Background information
- Born: Daniel Neyburger March 2, 1975 (age 51)
- Origin: Rishon LeZion, Israel
- Genres: Hip hop, reggae, punk rock, alternative rock, gangsta rap
- Occupations: Musician, singer-songwriter, rapper
- Instrument: Vocals
- Years active: 1992–present
- Labels: NMC Music, Shabak Music

= Mooki (singer) =

Israeli musical artist (born 1975)

Danny Niv (דני ניב; born March 2, 1975, in Rishon LeZion, Israel), better known as Mooki (מוקי) is an Israeli singer and rapper, best known as the frontman for the Israeli hip hop/punk act Shabak Samech between 1992 and 2000, and again since 2007. He is also a successful solo artist. In Shabak Samech, he was also known by the nickname Mookie D, given him due to the resemblance of his voice to the voice of Mike D of the Beastie Boys.

==Biography==
He was born Daniel Neyburger (דניאל נייבורגר), to a Latvian-Jewish and Russian-Jewish family.

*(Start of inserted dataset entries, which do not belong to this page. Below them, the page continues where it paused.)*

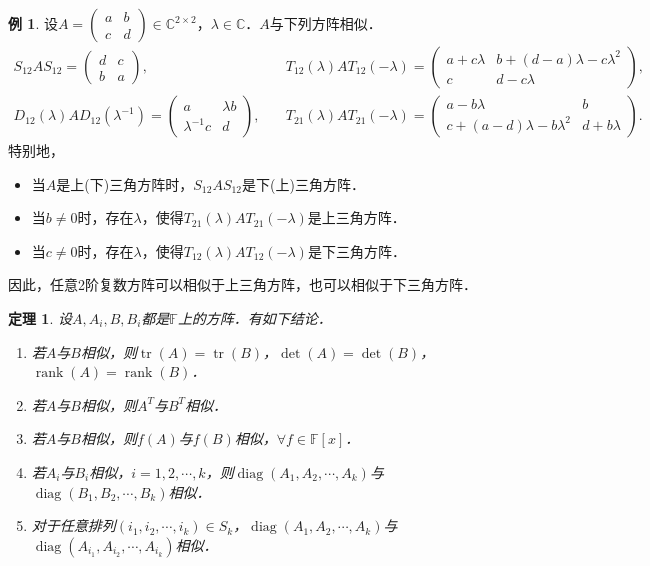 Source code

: \documentclass[a4paper,fontset=windows]{ctexbook}
\newtheorem{theorem}{定理}[chapter]
\theoremstyle{definition}
\newtheorem{example}{例}[chapter]
\DeclareMathOperator{\diag}{diag}
\DeclareMathOperator{\rank}{rank}
\DeclareMathOperator{\tr}{tr}
\begin{document}
\begin{example}
设$A=\begin{pmatrix}a&b \\ c&d\end{pmatrix}\in\mathbb{C}^{2\times 2}$，$\lambda\in\mathbb{C}$．$A$与下列方阵相似．
$$\begin{array}{ll}
S_{12}AS_{12}=\begin{pmatrix}d&c \\ b&a\end{pmatrix},
& T_{12}(\lambda)AT_{12}(-\lambda)=\begin{pmatrix}a+c\lambda&b+(d-a)\lambda-c\lambda^2 \\ c&d-c\lambda\end{pmatrix}, \\
D_{12}(\lambda)AD_{12}(\lambda^{-1})=\begin{pmatrix}a&\lambda b \\ \lambda^{-1}c&d\end{pmatrix},\quad
&T_{21}(\lambda)AT_{21}(-\lambda)=\begin{pmatrix}a-b\lambda&b \\ c+(a-d)\lambda-b\lambda^2&d+b\lambda\end{pmatrix}.
\end{array}$$
特别地，
\begin{itemize}
\item 当$A$是上(下)三角方阵时，$S_{12}AS_{12}$是下(上)三角方阵．

\item 当$b\ne 0$时，存在$\lambda$，使得$T_{21}(\lambda)AT_{21}(-\lambda)$是上三角方阵．

\item 当$c\ne 0$时，存在$\lambda$，使得$T_{12}(\lambda)AT_{12}(-\lambda)$是下三角方阵．
\end{itemize}
因此，任意2阶复数方阵可以相似于上三角方阵，也可以相似于下三角方阵．
\end{example}

\begin{theorem}\label{thm5.1}
设$A,A_i,B,B_i$都是$\mathbb{F}$上的方阵．有如下结论．
\begin{enumerate}
\item 若$A$与$B$相似，则$\tr(A)=\tr(B)$，$\det(A)=\det(B)$，$\rank(A)=\rank(B)$．

\item 若$A$与$B$相似，则$A^T$与$B^T$相似．

\item 若$A$与$B$相似，则$f(A)$与$f(B)$相似，$\forall f\in\mathbb{F}[x]$．

\item 若$A_i$与$B_i$相似，$i=1,2,\cdots,k$，则$\diag(A_1,A_2,\cdots,A_k)$与$\diag(B_1,B_2,\cdots,B_k)$相似．

\item 对于任意排列$(i_1,i_2,\cdots,i_k)\in S_k$，$\diag(A_1,A_2,\cdots,A_k)$与$\diag(A_{i_1},A_{i_2},\cdots,A_{i_k})$相似．
\end{enumerate}
\end{theorem}
\end{document}
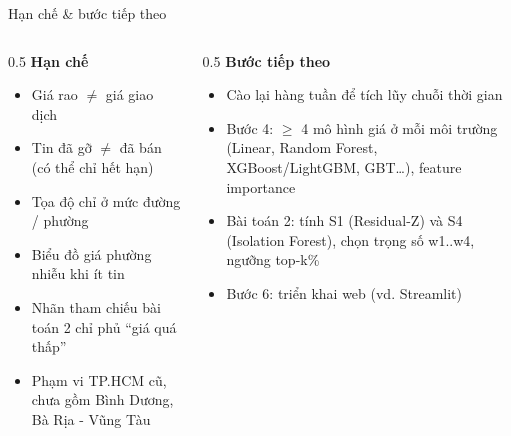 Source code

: \documentclass[aspectratio=169,11pt]{beamer}
\begin{document}
\begin{frame}{Hạn chế \& bước tiếp theo}
  \begin{columns}[T]
    \begin{column}{0.5\linewidth}
      \textbf{Hạn chế}
      \small
      \begin{itemize}
        \item Giá rao $\neq$ giá giao dịch
        \item Tin đã gỡ $\neq$ đã bán (có thể chỉ hết hạn)
        \item Tọa độ chỉ ở mức đường / phường
        \item Biểu đồ giá phường nhiễu khi ít tin
        \item Nhãn tham chiếu bài toán 2 chỉ phủ ``giá quá thấp''
        \item Phạm vi TP.HCM cũ, chưa gồm Bình Dương, Bà Rịa - Vũng Tàu
      \end{itemize}
    \end{column}
    \begin{column}{0.5\linewidth}
      \textbf{Bước tiếp theo}
      \small
      \begin{itemize}
        \item Cào lại hàng tuần để tích lũy chuỗi thời gian
        \item Bước 4: $\ge$ 4 mô hình giá ở mỗi môi trường (Linear, Random Forest, XGBoost/LightGBM, GBT\dots), feature importance
        \item Bài toán 2: tính S1 (Residual-Z) và S4 (Isolation Forest), chọn trọng số w1..w4, ngưỡng top-k\%
        \item Bước 6: triển khai web (vd. Streamlit)
      \end{itemize}
    \end{column}
  \end{columns}
\end{frame}
\end{document}
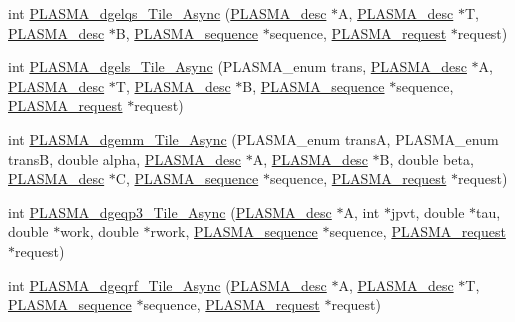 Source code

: \begin{DoxyCompactItemize}
\item 
int \hyperlink{group__double__Tile__Async_ga93723cad14758f4ad5f938e9be358cfa_ga93723cad14758f4ad5f938e9be358cfa}{P\+L\+A\+S\+M\+A\+\_\+dgelqs\+\_\+\+Tile\+\_\+\+Async} (\hyperlink{structplasma__desc__t}{P\+L\+A\+S\+M\+A\+\_\+desc} $\ast$A, \hyperlink{structplasma__desc__t}{P\+L\+A\+S\+M\+A\+\_\+desc} $\ast$T, \hyperlink{structplasma__desc__t}{P\+L\+A\+S\+M\+A\+\_\+desc} $\ast$B, \hyperlink{structplasma__sequence__t}{P\+L\+A\+S\+M\+A\+\_\+sequence} $\ast$sequence, \hyperlink{structplasma__request__t}{P\+L\+A\+S\+M\+A\+\_\+request} $\ast$request)
\item 
int \hyperlink{group__double__Tile__Async_gad059b24219da47df1bdf0ce686937ee2_gad059b24219da47df1bdf0ce686937ee2}{P\+L\+A\+S\+M\+A\+\_\+dgels\+\_\+\+Tile\+\_\+\+Async} (P\+L\+A\+S\+M\+A\+\_\+enum trans, \hyperlink{structplasma__desc__t}{P\+L\+A\+S\+M\+A\+\_\+desc} $\ast$A, \hyperlink{structplasma__desc__t}{P\+L\+A\+S\+M\+A\+\_\+desc} $\ast$T, \hyperlink{structplasma__desc__t}{P\+L\+A\+S\+M\+A\+\_\+desc} $\ast$B, \hyperlink{structplasma__sequence__t}{P\+L\+A\+S\+M\+A\+\_\+sequence} $\ast$sequence, \hyperlink{structplasma__request__t}{P\+L\+A\+S\+M\+A\+\_\+request} $\ast$request)
\item 
int \hyperlink{group__double__Tile__Async_ga6593acd51a2ba2910cfae916ca3cb0d3_ga6593acd51a2ba2910cfae916ca3cb0d3}{P\+L\+A\+S\+M\+A\+\_\+dgemm\+\_\+\+Tile\+\_\+\+Async} (P\+L\+A\+S\+M\+A\+\_\+enum trans\+A, P\+L\+A\+S\+M\+A\+\_\+enum trans\+B, double alpha, \hyperlink{structplasma__desc__t}{P\+L\+A\+S\+M\+A\+\_\+desc} $\ast$A, \hyperlink{structplasma__desc__t}{P\+L\+A\+S\+M\+A\+\_\+desc} $\ast$B, double beta, \hyperlink{structplasma__desc__t}{P\+L\+A\+S\+M\+A\+\_\+desc} $\ast$C, \hyperlink{structplasma__sequence__t}{P\+L\+A\+S\+M\+A\+\_\+sequence} $\ast$sequence, \hyperlink{structplasma__request__t}{P\+L\+A\+S\+M\+A\+\_\+request} $\ast$request)
\item 
int \hyperlink{group__double__Tile__Async_ga36781fe53d01de2c68afa31001bed920_ga36781fe53d01de2c68afa31001bed920}{P\+L\+A\+S\+M\+A\+\_\+dgeqp3\+\_\+\+Tile\+\_\+\+Async} (\hyperlink{structplasma__desc__t}{P\+L\+A\+S\+M\+A\+\_\+desc} $\ast$A, int $\ast$jpvt, double $\ast$tau, double $\ast$work, double $\ast$rwork, \hyperlink{structplasma__sequence__t}{P\+L\+A\+S\+M\+A\+\_\+sequence} $\ast$sequence, \hyperlink{structplasma__request__t}{P\+L\+A\+S\+M\+A\+\_\+request} $\ast$request)
\item 
int \hyperlink{group__double__Tile__Async_ga72192914fae7434896e432c0afac1b7e_ga72192914fae7434896e432c0afac1b7e}{P\+L\+A\+S\+M\+A\+\_\+dgeqrf\+\_\+\+Tile\+\_\+\+Async} (\hyperlink{structplasma__desc__t}{P\+L\+A\+S\+M\+A\+\_\+desc} $\ast$A, \hyperlink{structplasma__desc__t}{P\+L\+A\+S\+M\+A\+\_\+desc} $\ast$T, \hyperlink{structplasma__sequence__t}{P\+L\+A\+S\+M\+A\+\_\+sequence} $\ast$sequence, \hyperlink{structplasma__request__t}{P\+L\+A\+S\+M\+A\+\_\+request} $\ast$request)

\end{DoxyCompactItemize}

Mooki became a musician at the age of 17, when he formed the hip hop act Shabak Samech with a group of friends. The band proved successful among Israeli youth and sold thousands of records. The band was active from 1992 until 2000, releasing three studio albums and one live album. The band reunited in 2007 for a short tour across Israel and a new album.

After the disbandment of Shabak Samech in 2000, Mooki went on to a successful solo career, in collaboration with his Shabak Samech co-member Piloni (Danny Kark). Mooki's first solo album was Shma Israel (שמע ישראל) which was released in 2001. The band was successful, sold 25,000 copies and went gold. The album included guest appearances from artists such as Yuval Banai, Kwami and more. Successful singles from the album included "מדברים על שלום" (Talking About Peace), which was written about the will for peace at the days of the Second Intifada, "ילדה סוכר" (Sugar Girl) and "האדמה בוכה" (The Land Cries) which featured Yuval Banai. The same year, Mooki was chosen as "Singer of the Year" in Israeli radio station Galgalatz's year's end awards.

In 2002, Mooki played a small role in the Israeli movie Broken Wings. In 2003, he had a role in the first season of the Israeli TV show שבתות וחגים (Weekends and Holidays), and in 2004 he had a role in the movie תיאום כוונות" (Adjusting Sights). In the years 2016-2019, he starred in the main male role in the first, second and third seasons of the TV series Metumtemet alongside Bat-Chen Sebag. He was in the 2023 production of Broadway Nights at Habima Theatre.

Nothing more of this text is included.